## Work to complete
Among the lines below, list those containing the string "install".

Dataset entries
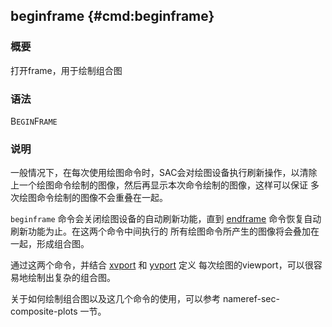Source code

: ## beginframe {#cmd:beginframe}

### 概要

打开frame，用于绘制组合图

### 语法

B`EGIN`F`RAME`

### 说明

一般情况下，在每次使用绘图命令时，SAC会对绘图设备执行刷新操作，以清除
上一个绘图命令绘制的图像，然后再显示本次命令绘制的图像，这样可以保证
多次绘图命令绘制的图像不会重叠在一起。

`beginframe` 命令会关闭绘图设备的自动刷新功能，直到
[endframe](/commands/endframe.html)
命令恢复自动刷新功能为止。在这两个命令中间执行的
所有绘图命令所产生的图像将会叠加在一起，形成组合图。

通过这两个命令，并结合 [xvport](/commands/xvport.html) 和
[yvport](/commands/yvport.html) 定义
每次绘图的viewport，可以很容易地绘制出复杂的组合图。

关于如何绘制组合图以及这几个命令的使用，可以参考
nameref-sec-composite-plots 一节。
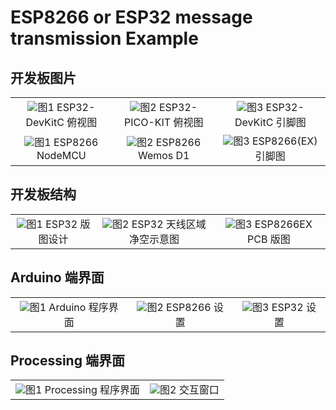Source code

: # ESP8266 or ESP32 message transmission Example

## 开发板图片
<table>
    <tr>
        <td ><center><img src="https://ws4.sinaimg.cn/large/006tNc79ly1fyvig07ekuj30qq0cyq4j.jpg" >图1  ESP32-DevKitC 俯视图</center></td>
        <td ><center><img src="https://ws4.sinaimg.cn/large/006tNc79ly1fyviheizifj30n0098jse.jpg"  >图2 ESP32-PICO-KIT 俯视图</center></td>
        <td ><center><img src="https://ws3.sinaimg.cn/large/006tNc79ly1fyviilu004j30ay0hf3zn.jpg"  >图3 ESP32-DevKitC 引脚图</center></td>
    </tr>
        <tr>
        <td ><center><img src="https://ws3.sinaimg.cn/large/006tNc79ly1fyvin2eyk6j30dw0990t2.jpg" >图1  ESP8266 NodeMCU</center></td>
        <td ><center><img src="https://ws1.sinaimg.cn/large/006tNc79ly1fyvimx2ll6j30c60cgt91.jpg"  >图2 ESP8266 Wemos D1 </center></td>
        <td ><center><img src="https://ws1.sinaimg.cn/large/006tNc79ly1fyvikkijd4j30hd0en75i.jpg"  >图3 ESP8266(EX) 引脚图</center></td>
    </tr>
</table>


## 开发板结构
<table>
    <tr>
        <td ><center><img src="https://ws3.sinaimg.cn/large/006tNc79ly1fyvidqmi6tj30gu0ne410.jpg" >图1  ESP32 版图设计</center></td>
        <td ><center><img src="https://ws4.sinaimg.cn/large/006tNc79ly1fyvip7kwqgj30pe0iqmxn.jpg"  >图2 ESP32 天线区域净空示意图</center></td>
        <td ><center><img src="https://ws4.sinaimg.cn/large/006tNc79ly1fyvirgevd1j30pc0qmdit.jpg"  >图3 ESP8266EX PCB 版图</center></td>
    </tr>
</table>


## Arduino 端界面

<table>
    <tr>
        <td ><center><img src="https://ws2.sinaimg.cn/large/006tNc79ly1fyvhgwppz6j30rs0xcdi3.jpg" >图1  Arduino 程序界面 </center></td>
        <td ><center><img src="https://ws4.sinaimg.cn/large/006tNc79ly1fyvhnghwduj310c0kw0u8.jpg"  >图2 ESP8266 设置</center></td>
        <td ><center><img src="https://ws2.sinaimg.cn/large/006tNc79ly1fyvho4xc3xj30x60ne0vb.jpg"  >图3 ESP32 设置</center></td>
    </tr>
</table>


## Processing 端界面

<table>
    <tr>
        <td ><center><img src="https://ws3.sinaimg.cn/large/006tNc79ly1fyvhpntyaij30xr0u0q4c.jpg" >图1  Processing 程序界面 </center></td>
        <td ><center><img src="https://ws4.sinaimg.cn/large/006tNc79ly1fyvhqiiw58j307408cmwy.jpg"  >图2 交互窗口</center></td>
    </tr>
</table>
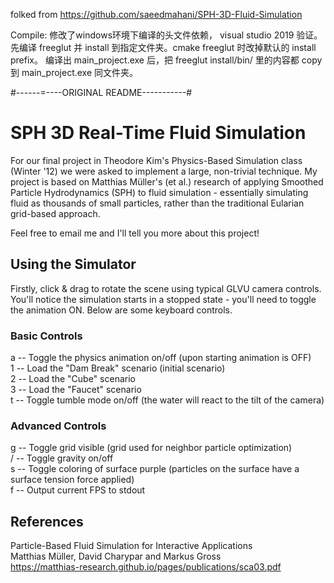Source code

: 
folked from https://github.com/saeedmahani/SPH-3D-Fluid-Simulation

Compile:
修改了windows环境下编译的头文件依赖， visual studio 2019 验证。
先编译 freeglut 并 install 到指定文件夹。cmake freeglut 时改掉默认的 install prefix。
编译出 main_project.exe 后，把 freeglut install/bin/ 里的内容都 copy 到 main_project.exe 同文件夹。


#------=----ORIGINAL README-----------#
# SPH 3D Real-Time Fluid Simulation #

For our final project in Theodore Kim's Physics-Based Simulation class (Winter '12) we were asked to implement a large, non-trivial technique. My project is based on Matthias Müller's (et al.) research of applying Smoothed Particle Hydrodynamics (SPH) to fluid simulation - essentially simulating fluid as thousands of small particles, rather than the traditional Eularian grid-based approach.

Feel free to email me and I'll tell you more about this project!

## Using the Simulator ##

Firstly, click & drag to rotate the scene using typical GLVU camera controls. You'll notice the simulation starts in a stopped state - you'll need to toggle the animation ON. Below are some keyboard controls.

### Basic Controls ###

a -- Toggle the physics animation on/off (upon starting animation is OFF)  
1 -- Load the "Dam Break" scenario (initial scenario)  
2 -- Load the "Cube" scenario  
3 -- Load the "Faucet" scenario  
t -- Toggle tumble mode on/off (the water will react to the tilt of the camera)  

### Advanced Controls ##
  
g -- Toggle grid visible (grid used for neighbor particle optimization)  
/ -- Toggle gravity on/off  
s -- Toggle coloring of surface purple (particles on the surface have a surface tension force applied)  
f -- Output current FPS to stdout  


## References ##

Particle-Based Fluid Simulation for Interactive Applications  
Matthias Müller, David Charypar and Markus Gross  
https://matthias-research.github.io/pages/publications/sca03.pdf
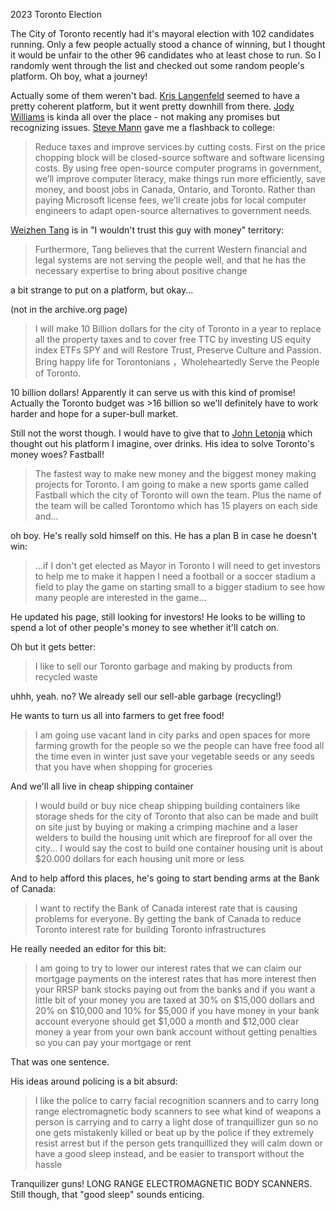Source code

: 2023 Toronto Election

The City of Toronto recently had it's mayoral election with 102 candidates running. Only a few people actually stood a chance of winning, but I thought it would be unfair to the other 96 candidates who at least chose to run. So I randomly went through the list and checked out some random people's platform. Oh boy, what a journey!

Actually some of them weren't bad. [Kris Langenfeld](https://web.archive.org/web/20230609123615/https://mayorkris.ca/) seemed to have a pretty coherent platform, but it went pretty downhill from there. [Jody Williams](https://web.archive.org/web/20230609130412/https://gohealthfirst.wixsite.com/jodywilliams) is kinda all over the place - not making any promises but recognizing issues. [Steve Mann](https://web.archive.org/web/20230526025139/https://votestevemann.com/) gave me a flashback to college:

> Reduce taxes and improve services by cutting costs. First on the price chopping block will be closed-source software and software licensing costs. By using free open-source computer programs in government, we’ll improve computer literacy, make things run more efficiently, save money, and boost jobs in Canada, Ontario, and Toronto. Rather than paying Microsoft license fees, we’ll create jobs for local computer engineers to adapt open-source alternatives to government needs.

[Weizhen Tang](https://web.archive.org/web/20230528235959/http://www.torontonewsnet.com/weizhentang/) is in "I wouldn't trust this guy with money" territory:

> Furthermore, Tang believes that the current Western financial and legal systems are not serving the people well, and that he has the necessary expertise to bring about positive change

a bit strange to put on a platform, but okay...

(not in the archive.org page)

> I will make 10 Billion dollars for the city of Toronto in a year to replace all the property taxes and to cover free TTC by investing US equity index ETFs SPY and will Restore Trust, Preserve Culture and Passion. Bring happy life for Torontonians ，Wholeheartedly Serve the People of Toronto.

10 billion dollars! Apparently it can serve us with this kind of promise! Actually the Toronto budget was >16 billion so we'll definitely have to work harder and hope for a super-bull market.

Still not the worst though. I would have to give that to [John Letonja](https://web.archive.org/web/20230602034536/http://johnletonja.ca/) which thought out his platform I imagine, over drinks. His idea to solve Toronto's money woes? Fastball!

> The fastest way to make new money and the biggest money making projects for Toronto.  I am going to make a new sports game called  Fastball which the city of Toronto will own the team. Plus the name of the team will be called Torontomo which has 15 players on each side and...

oh boy. He's really sold himself on this. He has a plan B in case he doesn't win:

> ...if I don't get elected as Mayor in Toronto I will need to get investors to help me to make it happen I need a football or a soccer stadium a field to play the game on starting small to a bigger stadium to see how many people are interested in the game...

He updated his page, still looking for investors! He looks to be willing to spend a lot of other people's money to see whether it'll catch on.

Oh but it gets better:

> I like to sell our Toronto garbage and making by products from recycled waste

uhhh, yeah. no? We already sell our sell-able garbage (recycling!)

He wants to turn us all into farmers to get free food!

> I am going use vacant land in city parks and open spaces for more farming growth for the people so we the people can have free food all the time even in winter just save your vegetable seeds or any seeds that you have when shopping for groceries

And we'll all live in cheap shipping container

> I would build or buy nice cheap shipping building containers like storage sheds for the city of Toronto that also can be made and built on site  just by buying or making a crimping machine and a  laser welders to build the housing unit which are fireproof for all over the city... I would say the cost to build one  container housing unit is about $20.000 dollars for each housing unit more or less

And to help afford this places, he's going to start bending arms at the Bank of Canada:

> I want to rectify the Bank of Canada interest rate that is causing problems for everyone. By getting the bank of Canada to reduce Toronto interest rate for building Toronto infrastructures

He really needed an editor for this bit:

> I am going to try to lower our interest rates that we can claim our mortgage payments on the interest rates that has more interest then your RRSP  bank stocks paying out from the banks and if you want a little bit of your money you are taxed at 30% on $15,000 dollars and 20% on $10,000 and 10% for $5,000  if you have money in your bank account everyone should get $1,000 a month and $12,000 clear money a year from your own bank account without getting penalties so you can pay your mortgage or rent

That was one sentence.

His ideas around policing is a bit absurd:

> I like the police to carry facial recognition scanners and to carry long range electromagnetic body scanners to see what kind of weapons a person is carrying and to carry a light dose of tranquillizer gun so no one gets mistakenly killed or beat up by the police if they extremely resist arrest but if the person gets tranquillized they will calm down or have a good sleep instead, and be easier to transport without the hassle

Tranquilizer guns! LONG RANGE ELECTROMAGNETIC BODY SCANNERS. Still though, that "good sleep" sounds enticing.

## Expected answer
先编译 freeglut 并 install 到指定文件夹。cmake freeglut 时改掉默认的 install prefix。
编译出 main_project.exe 后，把 freeglut install/bin/ 里的内容都 copy 到 main_project.exe 同文件夹。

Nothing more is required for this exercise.